Find the line in the entries below that contains "Android/IOS 2025 #m0pys". Repeat it exactly, and every line after it through the line that contains "Sinceramente,quero aprender pra".

##### Records for this exercise

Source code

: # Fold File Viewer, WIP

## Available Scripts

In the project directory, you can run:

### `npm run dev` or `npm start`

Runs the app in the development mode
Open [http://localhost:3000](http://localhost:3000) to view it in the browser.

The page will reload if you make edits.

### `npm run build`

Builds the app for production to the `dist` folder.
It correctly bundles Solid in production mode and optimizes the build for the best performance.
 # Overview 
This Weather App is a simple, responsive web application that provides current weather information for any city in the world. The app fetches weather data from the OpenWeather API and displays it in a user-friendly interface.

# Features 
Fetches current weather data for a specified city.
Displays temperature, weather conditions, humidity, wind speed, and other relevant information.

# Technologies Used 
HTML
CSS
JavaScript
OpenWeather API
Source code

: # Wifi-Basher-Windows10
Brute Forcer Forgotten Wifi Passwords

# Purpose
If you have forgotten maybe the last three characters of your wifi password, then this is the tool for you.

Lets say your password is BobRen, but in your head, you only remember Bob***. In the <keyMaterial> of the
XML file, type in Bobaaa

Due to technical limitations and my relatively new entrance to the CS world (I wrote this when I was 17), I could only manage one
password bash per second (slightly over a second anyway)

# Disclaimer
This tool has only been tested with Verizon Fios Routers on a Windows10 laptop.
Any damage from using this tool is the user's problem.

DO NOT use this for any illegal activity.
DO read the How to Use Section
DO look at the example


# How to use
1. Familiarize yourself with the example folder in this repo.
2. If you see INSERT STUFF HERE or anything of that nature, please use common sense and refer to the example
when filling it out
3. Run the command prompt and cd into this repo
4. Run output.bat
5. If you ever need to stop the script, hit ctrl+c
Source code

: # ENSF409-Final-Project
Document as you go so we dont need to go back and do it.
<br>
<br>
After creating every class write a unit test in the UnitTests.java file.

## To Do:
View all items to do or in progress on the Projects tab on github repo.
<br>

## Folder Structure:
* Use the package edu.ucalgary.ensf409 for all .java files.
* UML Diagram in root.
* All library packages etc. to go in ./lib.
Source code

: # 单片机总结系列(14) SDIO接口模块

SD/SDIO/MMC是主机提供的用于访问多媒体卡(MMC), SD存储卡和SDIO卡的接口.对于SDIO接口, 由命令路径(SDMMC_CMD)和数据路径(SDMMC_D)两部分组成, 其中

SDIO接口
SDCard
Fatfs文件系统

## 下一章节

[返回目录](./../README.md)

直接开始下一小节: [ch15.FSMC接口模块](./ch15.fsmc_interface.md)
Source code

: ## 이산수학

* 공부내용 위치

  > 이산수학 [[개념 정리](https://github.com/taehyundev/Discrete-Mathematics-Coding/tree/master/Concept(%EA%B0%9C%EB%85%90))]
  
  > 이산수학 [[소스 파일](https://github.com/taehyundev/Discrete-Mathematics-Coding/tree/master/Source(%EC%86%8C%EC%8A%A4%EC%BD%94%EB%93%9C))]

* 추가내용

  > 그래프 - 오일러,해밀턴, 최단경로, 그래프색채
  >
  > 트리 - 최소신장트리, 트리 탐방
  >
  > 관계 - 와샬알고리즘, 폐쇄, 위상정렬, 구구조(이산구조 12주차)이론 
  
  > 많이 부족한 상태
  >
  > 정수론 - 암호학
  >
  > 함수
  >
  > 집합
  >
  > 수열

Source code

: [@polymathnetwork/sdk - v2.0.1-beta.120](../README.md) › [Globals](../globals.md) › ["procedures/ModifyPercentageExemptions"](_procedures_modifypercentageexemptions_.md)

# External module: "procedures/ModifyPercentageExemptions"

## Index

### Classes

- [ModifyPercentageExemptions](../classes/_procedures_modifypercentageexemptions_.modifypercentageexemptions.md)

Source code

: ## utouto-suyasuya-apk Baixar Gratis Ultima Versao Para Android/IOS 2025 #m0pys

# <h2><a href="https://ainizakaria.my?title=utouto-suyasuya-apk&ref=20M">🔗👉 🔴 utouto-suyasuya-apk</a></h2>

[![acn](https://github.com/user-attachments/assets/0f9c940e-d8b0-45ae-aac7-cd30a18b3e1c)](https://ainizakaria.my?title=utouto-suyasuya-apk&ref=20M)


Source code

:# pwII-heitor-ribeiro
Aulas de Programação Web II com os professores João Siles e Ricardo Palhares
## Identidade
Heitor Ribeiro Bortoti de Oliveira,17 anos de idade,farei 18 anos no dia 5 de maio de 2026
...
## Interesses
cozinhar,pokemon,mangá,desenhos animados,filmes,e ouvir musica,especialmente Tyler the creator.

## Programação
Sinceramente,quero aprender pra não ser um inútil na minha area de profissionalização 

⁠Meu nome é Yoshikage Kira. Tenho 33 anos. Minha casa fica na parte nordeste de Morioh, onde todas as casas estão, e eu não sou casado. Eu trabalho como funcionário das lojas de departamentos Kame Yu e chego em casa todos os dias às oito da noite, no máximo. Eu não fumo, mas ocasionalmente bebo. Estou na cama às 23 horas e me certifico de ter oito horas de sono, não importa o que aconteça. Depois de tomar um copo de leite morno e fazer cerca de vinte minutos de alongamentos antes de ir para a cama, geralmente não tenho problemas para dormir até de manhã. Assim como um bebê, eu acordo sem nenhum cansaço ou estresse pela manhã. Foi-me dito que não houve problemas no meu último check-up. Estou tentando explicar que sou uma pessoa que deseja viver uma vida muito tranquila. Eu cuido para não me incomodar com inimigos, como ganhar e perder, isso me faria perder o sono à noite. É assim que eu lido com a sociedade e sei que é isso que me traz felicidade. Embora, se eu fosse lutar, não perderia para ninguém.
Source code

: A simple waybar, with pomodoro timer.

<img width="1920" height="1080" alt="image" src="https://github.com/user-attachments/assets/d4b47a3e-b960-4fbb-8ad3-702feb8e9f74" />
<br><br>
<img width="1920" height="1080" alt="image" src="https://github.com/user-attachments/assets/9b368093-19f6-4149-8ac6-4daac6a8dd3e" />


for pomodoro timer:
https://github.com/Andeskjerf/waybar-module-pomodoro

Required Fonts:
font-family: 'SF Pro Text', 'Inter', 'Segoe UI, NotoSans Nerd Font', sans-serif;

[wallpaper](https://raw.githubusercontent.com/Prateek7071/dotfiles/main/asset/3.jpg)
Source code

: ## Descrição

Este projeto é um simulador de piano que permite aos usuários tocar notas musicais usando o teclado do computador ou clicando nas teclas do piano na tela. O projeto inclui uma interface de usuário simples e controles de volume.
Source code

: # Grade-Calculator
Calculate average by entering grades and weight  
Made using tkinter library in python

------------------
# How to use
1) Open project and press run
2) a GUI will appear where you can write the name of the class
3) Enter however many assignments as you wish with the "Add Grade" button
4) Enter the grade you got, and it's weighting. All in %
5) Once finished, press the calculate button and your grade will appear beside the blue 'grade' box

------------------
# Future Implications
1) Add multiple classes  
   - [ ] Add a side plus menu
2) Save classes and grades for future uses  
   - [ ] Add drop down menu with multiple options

##########

* Solution to the exercise *
: ## utouto-suyasuya-apk Baixar Gratis Ultima Versao Para Android/IOS 2025 #m0pys

# <h2><a href="https://ainizakaria.my?title=utouto-suyasuya-apk&ref=20M">🔗👉 🔴 utouto-suyasuya-apk</a></h2>

[![acn](https://github.com/user-attachments/assets/0f9c940e-d8b0-45ae-aac7-cd30a18b3e1c)](https://ainizakaria.my?title=utouto-suyasuya-apk&ref=20M)


Source code

:# pwII-heitor-ribeiro
Aulas de Programação Web II com os professores João Siles e Ricardo Palhares
## Identidade
Heitor Ribeiro Bortoti de Oliveira,17 anos de idade,farei 18 anos no dia 5 de maio de 2026
...
## Interesses
cozinhar,pokemon,mangá,desenhos animados,filmes,e ouvir musica,especialmente Tyler the creator.

## Programação
Sinceramente,quero aprender pra não ser um inútil na minha area de profissionalização 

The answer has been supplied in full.